Soudain, comme le véhicule débouchait sur la marina, elle est apparue devant moi : toute gainée de métal brillant, la tour dominait les alentours du haut de ses trente étages de plastiverre. On a stoppé à ses pieds ; j’ai ouvert la portière et je me suis penché à l’extérieur pour cracher ma bouillie technico-fluorée dans le caniveau. J’ai quitté l’habitacle en prenant soin de ne pas marcher dedans.

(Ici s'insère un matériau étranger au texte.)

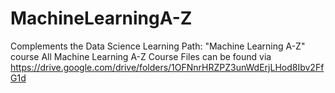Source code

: # MachineLearningA-Z
Complements the Data Science Learning Path: "Machine Learning A-Z" course
All Machine Learning A-Z Course Files can be found via https://drive.google.com/drive/folders/1OFNnrHRZPZ3unWdErjLHod8Ibv2FfG1d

J’ai penché la tête en arrière pour contempler l’édifice. De là-haut, on dominait toute l’étendue de l’île artificielle de Softworld. La vue valait sans doute le coup d’œil. Momo m’attendait sur le parvis de la tour. Il trépignait. Il avait enfilé sa veste en chameau par-dessus un polo rose. Le résultat était affligeant.
« Toujours la classe, Momo », ai-je dit.
Il m’a souri puis a sorti de sa poche deux bristols blancs qu’il a agités devant mon nez. Comme je m’apprêtais à saisir une invit, il les a retirées d’un geste vif, les dissimulant derrière son dos.
« Qui c’est le meilleur ? a-t-il demandé.
— C’est toi, Maurice. »
Il m’a fait un clin d’œil tout en me gratifiant d’un inoffensif coup de poing dans le bras, puis m’a tendu l’un des cartons d’invitation. Il était écrit, en lettres d’or : M. Jubert a le plaisir de vous convier à son traditionnel brunch – la Tour, dès 10h00. Prière de s’annoncer à la réception.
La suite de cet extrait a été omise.